§ TASK INSTRUCTIONS
Repeat each entry exactly.

_ _ _ _ _

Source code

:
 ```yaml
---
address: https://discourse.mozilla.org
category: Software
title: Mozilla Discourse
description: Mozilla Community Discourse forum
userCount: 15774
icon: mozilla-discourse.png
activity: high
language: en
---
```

_ _ _ _ _

§ SOLUTION FOR THIS PROBLEM
Source code

:
 ```yaml
---
address: https://discourse.mozilla.org
category: Software
title: Mozilla Discourse
description: Mozilla Community Discourse forum
userCount: 15774
icon: mozilla-discourse.png
activity: high
language: en
---
```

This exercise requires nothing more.